Well, if we go 7-6 from here on out, we'll have our third straight 33-49 season!


----------



## Vinsanity (May 28, 2002)

aizn said:


> should b an interesting one..
> 
> anyone else notice we're 6 1/2 games back of playoffs? with 13 games left. i kno its not gonna happen, but imagine we didnt lose 9 out of our last 10 in feb-march. damnnnn.

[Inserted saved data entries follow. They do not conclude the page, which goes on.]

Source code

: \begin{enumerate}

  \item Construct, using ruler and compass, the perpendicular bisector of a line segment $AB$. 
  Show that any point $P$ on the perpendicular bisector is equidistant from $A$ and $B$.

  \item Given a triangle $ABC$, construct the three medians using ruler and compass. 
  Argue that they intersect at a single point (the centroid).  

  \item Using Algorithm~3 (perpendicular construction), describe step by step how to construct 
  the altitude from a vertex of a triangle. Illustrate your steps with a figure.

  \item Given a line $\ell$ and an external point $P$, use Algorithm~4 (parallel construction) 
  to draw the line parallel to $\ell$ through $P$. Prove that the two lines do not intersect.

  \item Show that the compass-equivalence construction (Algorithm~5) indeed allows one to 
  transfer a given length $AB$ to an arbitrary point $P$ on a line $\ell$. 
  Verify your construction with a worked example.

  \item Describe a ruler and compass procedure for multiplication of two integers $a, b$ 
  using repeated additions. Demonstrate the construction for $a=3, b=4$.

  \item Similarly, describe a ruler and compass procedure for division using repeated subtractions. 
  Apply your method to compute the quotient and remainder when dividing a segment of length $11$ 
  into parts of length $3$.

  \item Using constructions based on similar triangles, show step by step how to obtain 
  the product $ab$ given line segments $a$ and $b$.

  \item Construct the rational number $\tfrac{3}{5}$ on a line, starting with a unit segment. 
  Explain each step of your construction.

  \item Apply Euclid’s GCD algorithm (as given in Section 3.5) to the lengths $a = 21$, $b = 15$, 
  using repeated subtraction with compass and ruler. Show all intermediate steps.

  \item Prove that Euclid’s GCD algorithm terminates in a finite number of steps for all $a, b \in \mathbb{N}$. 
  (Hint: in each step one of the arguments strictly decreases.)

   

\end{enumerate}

or didnt have that 1-15 start...


----------



## anniebananerz (Jan 8, 2006)

Yeah. I know this year's record is most likely going to be the same/worse than last years, but I think this year's team is better compared to last year's. It sounds odd to say that, but the only reason we had that 1-15 start was because we had to assimilate the rookies.


----------



## aizn (Jun 19, 2005)

Vinsanity said:


> or didnt have that 1-15 start...


i took out the 1-15 start cause that's somewhat acceptable (new team, lotsa question marks surrounding the team). the 1-9 stretch was rough cause right b4 that, we were on such a high note.


----------



## Team Mao (Dec 17, 2005)

Well at least Eric Williams isn't starting at centre against the Bucks this time.


----------



## AirJordan™ (Nov 21, 2005)

Lets go for 2 in a row.

*Go Raptors!*


----------



## Turkish Delight (Mar 17, 2004)

Looking back now, I don't know what Babcock was thinking when he said we probably wouldn't win as many games as last year. With all the rookies on this team, it just really demoralized them. You could just see it early on. They just didn't expect to win many games.


----------



## SkywalkerAC (Sep 20, 2002)

Turkish Delight said:


> Looking back now, I don't know what Babcock was thinking when he said we probably wouldn't win as many games as last year. With all the rookies on this team, it just really demoralized them. You could just see it early on. They just didn't expect to win many games.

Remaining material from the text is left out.